Is Anything Neutral?

Photo: Alba Soler via Flickr
Photo: Alba Soler via Flickr

During the Week Eight lecture Adrian pondered the question of whether technology, namely the Internet, is neutral. This is an interesting question because in order to develop an answer for you it you have to first decide what neutral means.

Whenever I think of the word neutral I think about those psychometric tests I’ve done for different things in my life. Whether it be a job, study etc., these tests always present totally random questions that are so hard to answer that you’re forced to respond by ticking the neutral box instead of strongly agree, agree, disagree or strongly disagree. Therefore, to say you are neutral means you have no feelings about the question at all, and you somehow sit unmoved and in-affective.
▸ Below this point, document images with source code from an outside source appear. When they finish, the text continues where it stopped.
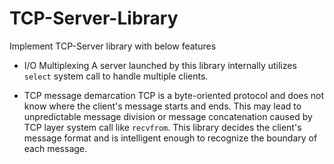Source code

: # TCP-Server-Library

Implement TCP-Server library with below features

* I/O Multiplexing
  A server launched by this library internally utilizes `select` system call to handle multiple clients.

* TCP message demarcation
  TCP is a byte-oriented protocol and does not know where the client's message starts and ends. This may lead to unpredictable message division or message concatenation caused by TCP layer system call like `recvfrom`. This library decides the client's message format and is intelligent enough to recognize the boundary of each message.
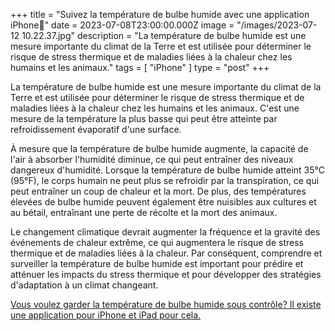+++
title = "Suivez la température de bulbe humide avec une application iPhone📱"
date = 2023-07-08T23:00:00.000Z
image = "/images/2023-07-12 10.22.37.jpg"
description = "La température de bulbe humide est une mesure importante du climat de la Terre et est utilisée pour déterminer le risque de stress thermique et de maladies liées à la chaleur chez les humains et les animaux."
tags = [ "iPhone" ]
type = "post"
+++

La température de bulbe humide est une mesure importante du climat de la Terre et est utilisée pour déterminer le risque de stress thermique et de maladies liées à la chaleur chez les humains et les animaux. C'est une mesure de la température la plus basse qui peut être atteinte par refroidissement évaporatif d'une surface.

À mesure que la température de bulbe humide augmente, la capacité de l'air à absorber l'humidité diminue, ce qui peut entraîner des niveaux dangereux d'humidité. Lorsque la température de bulbe humide atteint 35°C (95°F), le corps humain ne peut plus se refroidir par la transpiration, ce qui peut entraîner un coup de chaleur et la mort. De plus, des températures élevées de bulbe humide peuvent également être nuisibles aux cultures et au bétail, entraînant une perte de récolte et la mort des animaux.

Le changement climatique devrait augmenter la fréquence et la gravité des événements de chaleur extrême, ce qui augmentera le risque de stress thermique et de maladies liées à la chaleur. Par conséquent, comprendre et surveiller la température de bulbe humide est important pour prédire et atténuer les impacts du stress thermique et pour développer des stratégies d'adaptation à un climat changeant.

[Vous voulez garder la température de bulbe humide sous contrôle?
Il existe une application pour iPhone et iPad pour cela.](https://climacam.com)
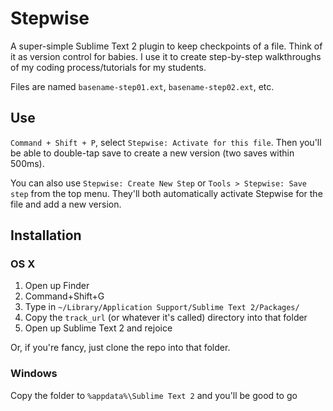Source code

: # Stepwise

A super-simple Sublime Text 2 plugin to keep checkpoints of a file. Think of it as version control for babies. I use it to create step-by-step walkthroughs of my coding process/tutorials for my students.

Files are named `basename-step01.ext`, `basename-step02.ext`, etc.
## Use

`Command + Shift + P`, select `Stepwise: Activate for this file`. Then you'll be able to double-tap save to create a new version (two saves within 500ms).

You can also use `Stepwise: Create New Step` or `Tools > Stepwise: Save step` from the top menu. They'll both automatically activate Stepwise for the file and add a new version.

## Installation

### OS X

1. Open up Finder
2. Command+Shift+G
3. Type in `~/Library/Application Support/Sublime Text 2/Packages/`
4. Copy the `track_url` (or whatever it's called) directory into that folder
5. Open up Sublime Text 2 and rejoice

Or, if you're fancy, just clone the repo into that folder.

### Windows

Copy the folder to `%appdata%\Sublime Text 2` and you'll be good to go

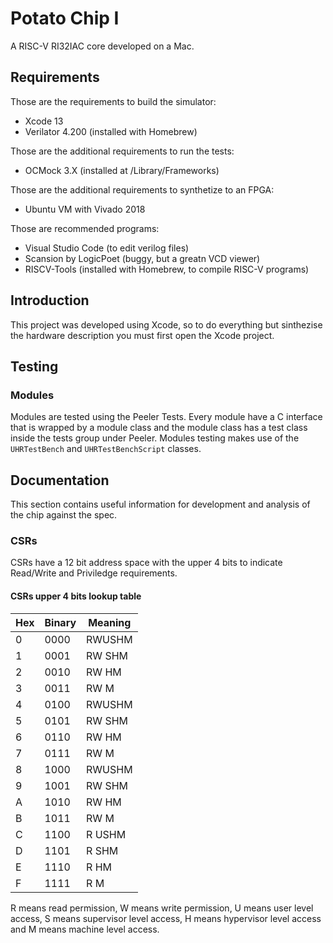#  Potato Chip I

A RISC-V RI32IAC core developed on a Mac. 

## Requirements

Those are the requirements to build the simulator: 
 - Xcode 13 
 - Verilator 4.200 (installed with Homebrew)

Those are the additional requirements to run the tests:
 - OCMock 3.X (installed at /Library/Frameworks)

Those are the additional requirements to synthetize to an FPGA: 
 - Ubuntu VM with Vivado 2018
 
Those are recommended programs:
 - Visual Studio Code (to edit verilog files)
 - Scansion by LogicPoet (buggy, but a greatn VCD viewer)
 - RISCV-Tools (installed with Homebrew, to compile RISC-V programs)

## Introduction

This project was developed using Xcode, so to do everything but sinthezise the hardware description you must first open the Xcode project.

## Testing

### Modules

Modules are tested using the Peeler Tests. Every module have a C interface that is wrapped by a module class and the module class has a test class inside the tests group under Peeler. Modules testing makes use of the `UHRTestBench` and `UHRTestBenchScript` classes.

## Documentation

This section contains useful information for development and analysis of the chip against the spec.

### CSRs

CSRs have a 12 bit address space with the upper 4 bits to indicate Read/Write and Priviledge requirements.

#### CSRs upper 4 bits lookup table

|Hex|Binary|Meaning |
|---|------|--------|
| 0 | 0000 | RWUSHM |
| 1 | 0001 | RW SHM |
| 2 | 0010 | RW  HM |
| 3 | 0011 | RW   M |
| 4 | 0100 | RWUSHM |
| 5 | 0101 | RW SHM |
| 6 | 0110 | RW  HM |
| 7 | 0111 | RW   M |
| 8 | 1000 | RWUSHM |
| 9 | 1001 | RW SHM |
| A | 1010 | RW  HM |
| B | 1011 | RW   M |
| C | 1100 | R USHM |
| D | 1101 | R  SHM |
| E | 1110 | R   HM |
| F | 1111 | R    M |

R means read permission,
W means write permission,
U means user level access,
S means supervisor level access,
H means hypervisor level access and
M means machine level access.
I don’t think the Internet is like this. Perhaps for those people who’ve never seen a computer before, the Internet may seem a completely useless thing. However, that doesn’t mean it’s neutral. It’s not neutral because the fact that a person may not be able to navigate the Internet does not mean to say the Internet has no affect on that person. Feelings of contempt for Westernisation, lack of education or intimidation may be brought on by a person’s lack of know-how when it comes to using the Internet.

Hence, the relationships between people and the Internet are more complicated that we think. The Internet is not simply coercive to some and neutral to others, it actually has a different relationship with different people that is constantly changing according to various factors.

With this in mind it’s hard to imagine anything at all that is truly neutral. To be truly neutral would be to have never had any contact with anything else in the world, ever. To me, existing alone, with no relationship to anything else seems impossible.

By the same token, things that don’t affect other things always have a connection – effect – on something else. Everything around us is connected to something else. The Internet, the floor, the TV, the hairbrush, event dust!

Nothing exists independently. Nothing is neutral.